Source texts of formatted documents
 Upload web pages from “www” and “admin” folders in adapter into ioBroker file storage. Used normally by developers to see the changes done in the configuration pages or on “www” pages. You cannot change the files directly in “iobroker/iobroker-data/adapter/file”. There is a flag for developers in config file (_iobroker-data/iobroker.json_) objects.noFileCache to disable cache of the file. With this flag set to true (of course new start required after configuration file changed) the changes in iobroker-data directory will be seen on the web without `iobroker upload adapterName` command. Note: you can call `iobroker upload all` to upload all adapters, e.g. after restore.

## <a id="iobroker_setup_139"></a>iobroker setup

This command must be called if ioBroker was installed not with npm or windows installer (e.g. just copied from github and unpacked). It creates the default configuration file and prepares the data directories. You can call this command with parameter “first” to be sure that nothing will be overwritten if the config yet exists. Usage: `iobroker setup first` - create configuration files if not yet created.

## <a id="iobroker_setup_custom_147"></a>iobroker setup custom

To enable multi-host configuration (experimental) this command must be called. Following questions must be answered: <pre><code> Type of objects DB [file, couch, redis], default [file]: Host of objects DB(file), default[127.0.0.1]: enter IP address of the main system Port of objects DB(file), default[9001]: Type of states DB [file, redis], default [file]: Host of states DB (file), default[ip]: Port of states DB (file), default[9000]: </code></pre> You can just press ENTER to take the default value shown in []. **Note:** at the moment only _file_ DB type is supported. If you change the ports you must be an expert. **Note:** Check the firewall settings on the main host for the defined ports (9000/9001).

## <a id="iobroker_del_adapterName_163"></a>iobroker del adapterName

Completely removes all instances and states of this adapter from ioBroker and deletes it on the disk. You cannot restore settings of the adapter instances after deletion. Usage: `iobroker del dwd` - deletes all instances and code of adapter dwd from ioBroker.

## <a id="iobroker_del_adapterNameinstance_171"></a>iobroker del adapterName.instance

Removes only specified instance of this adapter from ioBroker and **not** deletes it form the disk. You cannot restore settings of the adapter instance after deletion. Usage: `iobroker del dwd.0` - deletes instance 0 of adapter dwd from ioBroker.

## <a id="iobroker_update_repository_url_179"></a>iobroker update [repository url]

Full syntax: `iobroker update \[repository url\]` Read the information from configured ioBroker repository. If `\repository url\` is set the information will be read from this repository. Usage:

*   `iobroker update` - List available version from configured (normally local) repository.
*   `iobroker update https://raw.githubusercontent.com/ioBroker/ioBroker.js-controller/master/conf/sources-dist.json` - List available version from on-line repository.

_ASSIGNMENT_.
Extract the full set of entries word for word.

_RESPONSE TO THE EXERCISE_.
 Upload web pages from “www” and “admin” folders in adapter into ioBroker file storage. Used normally by developers to see the changes done in the configuration pages or on “www” pages. You cannot change the files directly in “iobroker/iobroker-data/adapter/file”. There is a flag for developers in config file (_iobroker-data/iobroker.json_) objects.noFileCache to disable cache of the file. With this flag set to true (of course new start required after configuration file changed) the changes in iobroker-data directory will be seen on the web without `iobroker upload adapterName` command. Note: you can call `iobroker upload all` to upload all adapters, e.g. after restore.

## <a id="iobroker_setup_139"></a>iobroker setup

This command must be called if ioBroker was installed not with npm or windows installer (e.g. just copied from github and unpacked). It creates the default configuration file and prepares the data directories. You can call this command with parameter “first” to be sure that nothing will be overwritten if the config yet exists. Usage: `iobroker setup first` - create configuration files if not yet created.

## <a id="iobroker_setup_custom_147"></a>iobroker setup custom

To enable multi-host configuration (experimental) this command must be called. Following questions must be answered: <pre><code> Type of objects DB [file, couch, redis], default [file]: Host of objects DB(file), default[127.0.0.1]: enter IP address of the main system Port of objects DB(file), default[9001]: Type of states DB [file, redis], default [file]: Host of states DB (file), default[ip]: Port of states DB (file), default[9000]: </code></pre> You can just press ENTER to take the default value shown in []. **Note:** at the moment only _file_ DB type is supported. If you change the ports you must be an expert. **Note:** Check the firewall settings on the main host for the defined ports (9000/9001).

## <a id="iobroker_del_adapterName_163"></a>iobroker del adapterName

Completely removes all instances and states of this adapter from ioBroker and deletes it on the disk. You cannot restore settings of the adapter instances after deletion. Usage: `iobroker del dwd` - deletes all instances and code of adapter dwd from ioBroker.

## <a id="iobroker_del_adapterNameinstance_171"></a>iobroker del adapterName.instance

Removes only specified instance of this adapter from ioBroker and **not** deletes it form the disk. You cannot restore settings of the adapter instance after deletion. Usage: `iobroker del dwd.0` - deletes instance 0 of adapter dwd from ioBroker.

## <a id="iobroker_update_repository_url_179"></a>iobroker update [repository url]

Full syntax: `iobroker update \[repository url\]` Read the information from configured ioBroker repository. If `\repository url\` is set the information will be read from this repository. Usage:

*   `iobroker update` - List available version from configured (normally local) repository.
*   `iobroker update https://raw.githubusercontent.com/ioBroker/ioBroker.js-controller/master/conf/sources-dist.json` - List available version from on-line repository.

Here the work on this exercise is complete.